A Transformer-based Approach for Augmenting Software Engineering Chatbots Datasets
Ahmad Abdellatif, Khaled Badran, Diego Elias Costa, Emad Shihab

TL;DR
This paper introduces a transformer-based method to automatically augment software engineering chatbot datasets, enhancing natural language understanding performance by generating diverse, semantically consistent queries.
Contribution
It presents a novel combination of NLP techniques with BART transformer for dataset augmentation in SE chatbots, improving intent classification accuracy.
Findings
Augmentation improves Rasa NLU performance.

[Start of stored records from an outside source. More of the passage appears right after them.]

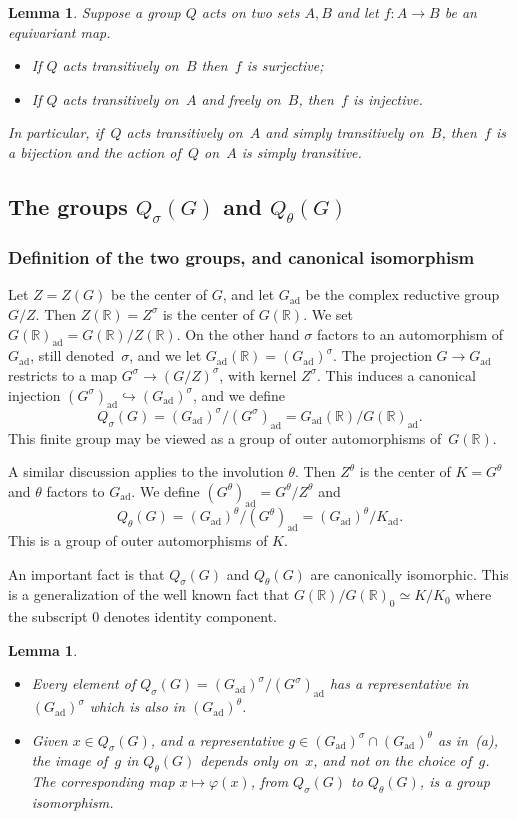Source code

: \documentclass[10pt,leqno]{article}
\newtheorem{lemma}[equation]{Lemma}
\newcommand{\ad}{\mathrm{ad}}
\newcommand{\Gad}{G_\mathrm{ad}}
\newcommand{\Kad}{K_\mathrm{ad}}
\newcommand{\R}{\mathbb R}
\newcommand{\G}{G}
\begin{document}
\begin{lemma} Suppose a group $Q$ acts on two sets $A, B$ and let $f\colon A \to B$ be an equivariant map. 
\begin{itemize}
\item[(a)] If $Q$ acts transitively on~$B$  then~$f$ is surjective;
\item[(b)] If $Q$ acts transitively on~$A$ and freely on~$B$, then~$f$ is injective.
\end{itemize}
In particular, if~$Q$ acts transitively on~$A$ and simply transitively on~$B$, then~$f$ is a bijection and the action of~$Q$ on~$A$ is simply transitive.
\end{lemma}

\subsection{The groups $Q_\sigma(G)$ and $Q_{\theta}(G)$}

\subsubsection{Definition of the two groups, and canonical isomorphism}

Let $Z=Z(G)$ be the center of $G$, and let $\Gad$ be the complex reductive group~$G/Z$.
Then $Z(\R)=Z^\sigma$ is the center of $G(\R)$. We set $\G(\R)_\ad=G(\R)/Z(\R)$.
On the other hand  $\sigma$ factors to an automorphism  of $\Gad$, still denoted~$\sigma$, and we let  $\Gad(\R)=(\Gad)^\sigma$.
The projection $G\rightarrow \Gad$ restricts to a map $G^\sigma\rightarrow (G/Z)^\sigma$, with kernel $Z^\sigma$.
This induces a canonical injection $(G^\sigma)_\ad\hookrightarrow (\Gad)^\sigma$, and we define
$$
Q_\sigma(G)=(\Gad)^\sigma/(G^\sigma)_\ad=\Gad(\R)/\G(\R)_\ad.
$$
This finite group may be viewed as a group of outer automorphisms of~$G(\R)$.

A similar discussion applies to the involution $\theta$.
Then $Z^\theta$ is the center of $K=G^\theta$ and  $\theta$ factors to $\Gad$.
We define $(G^\theta)_\ad=G^\theta/Z^\theta$ and
$$
Q_\theta(G)=(\Gad)^\theta/(G^\theta)_\ad =(\Gad)^\theta/\Kad.
$$
This is a group of outer automorphisms of $K$. 

An important fact is that $Q_\sigma(G)$ and $Q_\theta(G)$ are canonically isomorphic. This is a generalization of the well known fact that
$G(\R)/G(\R)_0\simeq K/K_0$ where the subscript $0$ denotes identity component. 

\begin{lemma}\label{lem:iso_q}
\begin{itemize}
\item[(a)] 
Every element of $Q_\sigma(G)=(\Gad)^\sigma/(G^\sigma)_\ad$ has a representative in $(\Gad)^\sigma$ which is also in $(\Gad)^\theta$.
\item[(b)] Given $x \in Q_{\sigma}(G)$, and a representative $g\in (\Gad)^\sigma \cap (\Gad)^\theta$ as in~(a), the image of~$g$ in  $Q_\theta(G)$ depends only on~$x$, and not on  the choice of~$g$. The corresponding map $x \mapsto \varphi(x)$, from $Q_{\sigma}(G)$ to $Q_{\theta}(G)$, is a group isomorphism. 
\end{itemize}
\end{lemma}
\end{document}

Generated queries vary in structure but retain semantics.
Confidence in intent classification increases with augmentation.
Abstract
Background: The adoption of chatbots into software development tasks has become increasingly popular among practitioners, driven by the advantages of cost reduction and acceleration of the software development process. Chatbots understand users' queries through the Natural Language Understanding component (NLU). To yield reasonable performance, NLUs have to be trained with extensive, high-quality datasets, that express a multitude of ways users may interact with chatbots. However, previous studies show that creating a high-quality training dataset for software engineering chatbots is expensive in terms of both resources and time. Aims: Therefore, in this paper, we present an automated transformer-based approach to augment software engineering chatbot datasets. Method: Our approach combines traditional natural language processing techniques with the BART transformer to augment a dataset…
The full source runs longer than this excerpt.